Use dolls or enter into make-believe(for little ones)


For those little ones who understand by example, you can demonstrate the new arrangements with play. Use dolls or enter into make-believe yourself and pretend it’s visiting time. Children will adjust faster if they lose their fear of the unknown. You might consider taking them on a brief tour of the area they will be going to when they visit their dad. Keep your attitude positive and if at all possible, enlist the aid of their father in helping them to adjust. Divorce is a difficult time for keeping the lines of communication open, but it’s necessary now more than ever.


Be honest with your children


While you want to avoid displays of extreme emotions, you also want to be honest with your children. This is tricky to navigate because children will want to comfort you. While this is a sweet gesture, it is damaging for children to become caregivers. Don’t rely on your children or confide in them. Don’t hand them your emotional burdens. The younger ones especially will not know how to deal with that and will internalize your unhappiness and feel responsible for making you happy.


Accentuate the positive as much as you can.

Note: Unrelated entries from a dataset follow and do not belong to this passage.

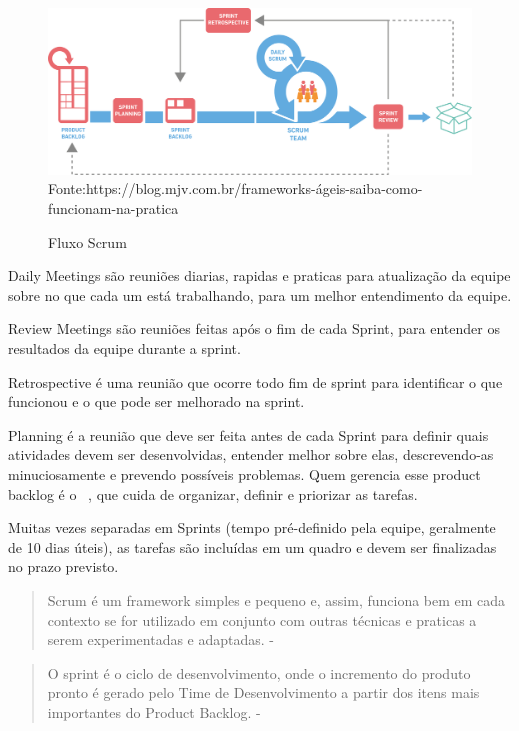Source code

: \begin{figure}[H]
\centering
\caption{Fluxo Scrum} %
\includegraphics[scale=0.2]{Scrum}\\  %
{\small Fonte:https://blog.mjv.com.br/frameworks-ágeis-saiba-como-funcionam-na-pratica} %
\label{fig:scrum} %
\end{figure}

Daily Meetings são reuniões diarias, rapidas e praticas para atualização da equipe sobre no que cada um está trabalhando, para um melhor entendimento da equipe.

Review Meetings são reuniões feitas após o fim de cada Sprint, para entender os resultados da equipe durante a sprint.

Retrospective é uma reunião que ocorre todo fim de sprint para identificar o que funcionou e o que pode ser melhorado na sprint.

Planning é a reunião que deve ser feita antes de cada Sprint para definir quais atividades devem ser desenvolvidas, entender melhor sobre elas, descrevendo-as minuciosamente e prevendo possíveis problemas.
Quem gerencia esse product backlog é o  ~, que cuida de organizar, definir e priorizar as tarefas.

Muitas vezes separadas em Sprints (tempo pré-definido pela equipe, geralmente de 10 dias úteis), as tarefas são incluídas em um quadro e devem ser finalizadas no prazo previsto.

\begin{quote}
  Scrum é um framework simples e pequeno e, assim, funciona bem em  cada contexto se for utilizado em conjunto com outras técnicas e praticas a serem experimentadas e adaptadas. - \cite{sabbagh2014scrum}
\end{quote}
\begin{quote}
  O sprint é o ciclo de desenvolvimento, onde o incremento do produto pronto é gerado pelo Time de Desenvolvimento a partir dos itens mais importantes do Product Backlog. - \cite{sabbagh2014scrum}
\end{quote}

Be an example for your little ones. What they see in actions can often tell them far more than words, since their vocabularies are still so small. Be affectionate, and find times to give them your undivided attention. Watch for signs of emotional stress and try to find ways to reassure them. Children are very adaptable, and can adjust to divorce if both parents resolve ahead of time to keep the negative aspects away from their children.